明日、自分が楽しみにしていることができなくなる状態

ショック以外の何ものでもありません。その大きさや長さには個人差がある。

一人、全国中学陸上競技大会の決勝で100m11秒を切ったら、意中の女の子に告白しようとまで思っていたその決勝で以前から激痛となることがあった足が動かなくなりゴールまで走ることもできなかったというショック

一人、自転車で車にはねられ半身不随となりベッド上で意識が戻り、起きようにも起きられず、ベッド上で看護師におむつ交換や体を清拭されたりと、意識はあるものの他人にされるがままとなったというショック

両者ともに障害は足が動かなくなったことであったが、前者は片足の切断で反対の足は動くという状態、後者は足は両足ともあるにも関わらず、自分の思うように動かせない。

漫画の筆者である井上雄彦先生はとても勉強されたのか、実際に障害を負ってみないとわからないであろう気持ちや描写、言葉や行動などとても感情移入してしまう内容となっている。

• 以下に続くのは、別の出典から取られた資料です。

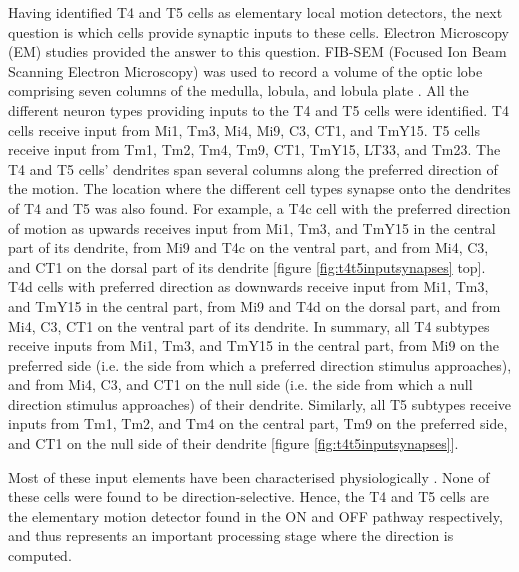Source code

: Having identified T4 and T5 cells as elementary local motion detectors, the next question is which cells provide synaptic inputs to these cells. Electron Microscopy (EM) studies \parencite{Shinomiya2019, Takemura2017} provided the answer to this question. FIB-SEM (Focused Ion Beam Scanning Electron Microscopy) was used to record a volume of the optic lobe comprising seven columns of the medulla, lobula, and lobula plate \cite{Shinomiya2019}. All the different neuron types providing inputs to the T4 and T5 cells were identified. T4 cells receive input from Mi1, Tm3, Mi4, Mi9, C3, CT1, and TmY15. T5 cells receive input from Tm1, Tm2, Tm4, Tm9, CT1, TmY15, LT33, and Tm23. The T4 and T5 cells' dendrites span several columns along the preferred direction of the motion. The location where the different cell types synapse onto the dendrites of T4 and T5 was also found. For example, a T4c cell with the preferred direction of motion as upwards receives input from Mi1, Tm3, and TmY15 in the central part of its dendrite, from Mi9 and T4c on the ventral part, and from Mi4, C3, and CT1 on the dorsal part of its dendrite [figure \ref{fig:t4t5inputsynapses} top]. T4d cells with preferred direction as downwards receive input from Mi1, Tm3, and TmY15 in the central part, from Mi9 and T4d on the dorsal part, and from Mi4, C3, CT1 on the ventral part of its dendrite. In summary, all T4 subtypes receive inputs from Mi1, Tm3, and TmY15 in the central part, from Mi9 on the preferred side (i.e. the side from which a preferred direction stimulus approaches), and from Mi4, C3, and CT1 on the null side (i.e. the side from which a null direction stimulus approaches) of their dendrite. Similarly, all T5 subtypes receive inputs from Tm1, Tm2, and Tm4 on the central part, Tm9 on the preferred side, and CT1 on the null side of their dendrite [figure \ref{fig:t4t5inputsynapses}]. %

Most of these input elements have been characterised physiologically \parencite{Arenz2017, Serbe2016, Strother2017, Meier2019, Behnia2014, Groschner2022}. None of these cells were found to be direction-selective. Hence, the T4 and T5 cells are the elementary motion detector found in the ON and OFF pathway respectively, and thus represents an important processing stage where the direction is computed.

どちらの場面でも力が入って読み込んでしまう。

「ショック」できれば回避したいものであるが、いつ何時、だれもが回避できない運命を感じる。そのショックを受けている方々と寄り添うお仕事としてはまず医師、看護師であり、その後リハビリでPTやOT、STなどであろう。そしていざ生活の場にもどったときに介護(ヘルパー)の出番となる。